Good Agile, Bad Agile

Read this beautiful peice of write up from Steve Yegge. He works for Google (am really jealous) and explains how Google uses and perfects the art of Agile working.

My favoutite peice:

"Back in Ye Olden Dayes, most companies approached software development as follows:

- hire a bunch of engineers, then hire more.
- dream up a project.
- set a date for when they want it launched.
- put some engineers on it.
- whip them until they're either dead or it's launched. or both.
- throw a cheap-ass pathetic little party, maybe. This step is optional.
- then start over."


"- there are managers, sort of, but most of them code at least half-time, making them more like tech leads.
- developers can switch teams and/or projects any time they want, no questions asked; just say the word and the movers will show up the next day to put you in your new office with your new team.
- Google has a philosophy of not ever telling developers what to work on, and they take it pretty seriously.- developers are strongly encouraged to spend 20% of their time (and I mean their M-F, 8-5 time, not weekends or personal time) working on whatever they want, as long as it's not their main project.
- there aren't very many meetings.
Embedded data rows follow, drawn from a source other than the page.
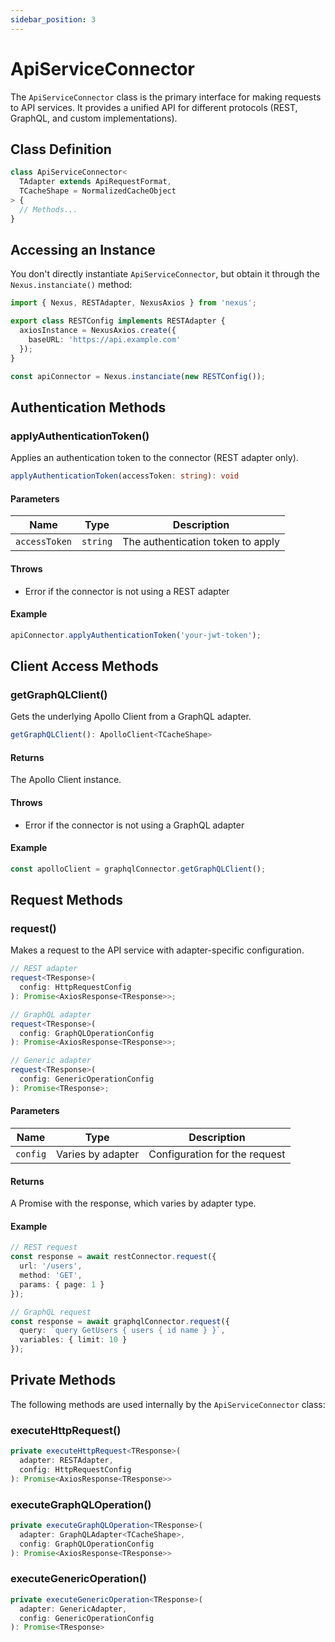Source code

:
 ```yaml
---
sidebar_position: 3
---
```


# ApiServiceConnector

The `ApiServiceConnector` class is the primary interface for making requests to API services. It provides a unified API for different protocols (REST, GraphQL, and custom implementations).

## Class Definition

```typescript
class ApiServiceConnector<
  TAdapter extends ApiRequestFormat,
  TCacheShape = NormalizedCacheObject
> {
  // Methods...
}
```

## Accessing an Instance

You don't directly instantiate `ApiServiceConnector`, but obtain it through the `Nexus.instanciate()` method:

```typescript
import { Nexus, RESTAdapter, NexusAxios } from 'nexus';

export class RESTConfig implements RESTAdapter {
  axiosInstance = NexusAxios.create({
    baseURL: 'https://api.example.com'
  });
}

const apiConnector = Nexus.instanciate(new RESTConfig());
```

## Authentication Methods

### applyAuthenticationToken()

Applies an authentication token to the connector (REST adapter only).

```typescript
applyAuthenticationToken(accessToken: string): void
```

#### Parameters

| Name | Type | Description |
|------|------|-------------|
| `accessToken` | `string` | The authentication token to apply |

#### Throws

- Error if the connector is not using a REST adapter

#### Example

```typescript
apiConnector.applyAuthenticationToken('your-jwt-token');
```

## Client Access Methods

### getGraphQLClient()

Gets the underlying Apollo Client from a GraphQL adapter.

```typescript
getGraphQLClient(): ApolloClient<TCacheShape>
```

#### Returns

The Apollo Client instance.

#### Throws

- Error if the connector is not using a GraphQL adapter

#### Example

```typescript
const apolloClient = graphqlConnector.getGraphQLClient();
```

## Request Methods

### request()

Makes a request to the API service with adapter-specific configuration.

```typescript
// REST adapter
request<TResponse>(
  config: HttpRequestConfig
): Promise<AxiosResponse<TResponse>>;

// GraphQL adapter
request<TResponse>(
  config: GraphQLOperationConfig
): Promise<AxiosResponse<TResponse>>;

// Generic adapter
request<TResponse>(
  config: GenericOperationConfig
): Promise<TResponse>;
```

#### Parameters

| Name | Type | Description |
|------|------|-------------|
| `config` | Varies by adapter | Configuration for the request |

#### Returns

A Promise with the response, which varies by adapter type.

#### Example

```typescript
// REST request
const response = await restConnector.request({
  url: '/users',
  method: 'GET',
  params: { page: 1 }
});

// GraphQL request
const response = await graphqlConnector.request({
  query: `query GetUsers { users { id name } }`,
  variables: { limit: 10 }
});
```

## Private Methods

The following methods are used internally by the `ApiServiceConnector` class:

### executeHttpRequest()

```typescript
private executeHttpRequest<TResponse>(
  adapter: RESTAdapter,
  config: HttpRequestConfig
): Promise<AxiosResponse<TResponse>>
```

### executeGraphQLOperation()

```typescript
private executeGraphQLOperation<TResponse>(
  adapter: GraphQLAdapter<TCacheShape>,
  config: GraphQLOperationConfig
): Promise<AxiosResponse<TResponse>>
```

### executeGenericOperation()

```typescript
private executeGenericOperation<TResponse>(
  adapter: GenericAdapter,
  config: GenericOperationConfig
): Promise<TResponse>
```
I'd say an average developer attends perhaps 3 meetings a week, including their 1:1 with their lead.
- it's quiet. Engineers are quietly focused on their work, as individuals or sometimes in little groups or 2 to 5.
- there aren't Gantt charts or date-task-owner spreadsheets or any other visible project-management artifacts in evidence, not that I've ever seen.
- even during the relatively rare crunch periods, people still go get lunch and dinner, which are (famously) always free and tasty, and they don't work insane hours unless they want to."